## Required action:
In the listing below, locate the lines that hold the string "https". Copy those lines.

## Data:
/---

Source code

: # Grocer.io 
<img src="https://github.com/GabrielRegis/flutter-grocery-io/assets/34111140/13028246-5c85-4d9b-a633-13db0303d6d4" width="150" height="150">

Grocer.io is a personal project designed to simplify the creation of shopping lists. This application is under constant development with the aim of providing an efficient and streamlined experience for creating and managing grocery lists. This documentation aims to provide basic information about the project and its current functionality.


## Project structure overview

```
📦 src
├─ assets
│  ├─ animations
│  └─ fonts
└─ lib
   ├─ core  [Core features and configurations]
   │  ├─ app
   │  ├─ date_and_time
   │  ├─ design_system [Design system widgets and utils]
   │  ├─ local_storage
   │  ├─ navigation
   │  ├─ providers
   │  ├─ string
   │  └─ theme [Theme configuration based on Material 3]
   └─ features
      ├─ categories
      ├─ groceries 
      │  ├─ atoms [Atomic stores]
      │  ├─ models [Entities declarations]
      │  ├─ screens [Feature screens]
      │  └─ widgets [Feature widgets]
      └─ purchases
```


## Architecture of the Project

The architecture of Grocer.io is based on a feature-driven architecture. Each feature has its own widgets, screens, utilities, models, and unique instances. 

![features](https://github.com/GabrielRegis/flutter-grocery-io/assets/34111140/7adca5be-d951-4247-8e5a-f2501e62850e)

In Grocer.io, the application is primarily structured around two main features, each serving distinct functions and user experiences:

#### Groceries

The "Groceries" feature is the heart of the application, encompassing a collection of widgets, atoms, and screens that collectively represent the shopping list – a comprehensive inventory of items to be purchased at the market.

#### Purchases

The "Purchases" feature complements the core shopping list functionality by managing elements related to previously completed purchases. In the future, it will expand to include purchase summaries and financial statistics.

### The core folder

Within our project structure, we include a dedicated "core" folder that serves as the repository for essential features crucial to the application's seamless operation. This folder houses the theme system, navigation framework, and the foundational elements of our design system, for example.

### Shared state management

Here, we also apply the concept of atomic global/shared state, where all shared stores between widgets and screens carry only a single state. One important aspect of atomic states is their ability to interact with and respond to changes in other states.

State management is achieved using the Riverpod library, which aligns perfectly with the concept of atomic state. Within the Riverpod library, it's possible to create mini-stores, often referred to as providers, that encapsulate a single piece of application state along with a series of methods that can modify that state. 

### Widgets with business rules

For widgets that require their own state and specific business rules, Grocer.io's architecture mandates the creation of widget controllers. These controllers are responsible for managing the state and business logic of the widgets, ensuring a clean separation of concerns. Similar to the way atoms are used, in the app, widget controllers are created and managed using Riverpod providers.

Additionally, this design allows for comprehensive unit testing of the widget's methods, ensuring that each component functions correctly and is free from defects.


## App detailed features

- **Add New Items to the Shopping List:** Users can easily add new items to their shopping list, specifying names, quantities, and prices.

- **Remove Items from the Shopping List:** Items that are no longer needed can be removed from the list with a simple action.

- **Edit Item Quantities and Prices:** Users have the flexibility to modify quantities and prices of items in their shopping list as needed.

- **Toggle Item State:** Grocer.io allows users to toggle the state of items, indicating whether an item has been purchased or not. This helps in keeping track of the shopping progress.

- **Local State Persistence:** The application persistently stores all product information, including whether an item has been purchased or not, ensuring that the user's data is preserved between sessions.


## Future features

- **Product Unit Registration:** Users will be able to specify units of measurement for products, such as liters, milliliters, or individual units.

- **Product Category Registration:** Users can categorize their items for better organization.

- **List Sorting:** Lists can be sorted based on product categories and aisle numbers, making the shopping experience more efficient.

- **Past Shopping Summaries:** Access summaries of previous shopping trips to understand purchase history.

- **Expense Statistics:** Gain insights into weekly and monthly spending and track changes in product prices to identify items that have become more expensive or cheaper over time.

\---

## Output for this exercise:
<img src="https://github.com/GabrielRegis/flutter-grocery-io/assets/34111140/13028246-5c85-4d9b-a633-13db0303d6d4" width="150" height="150">
![features](https://github.com/GabrielRegis/flutter-grocery-io/assets/34111140/7adca5be-d951-4247-8e5a-f2501e62850e)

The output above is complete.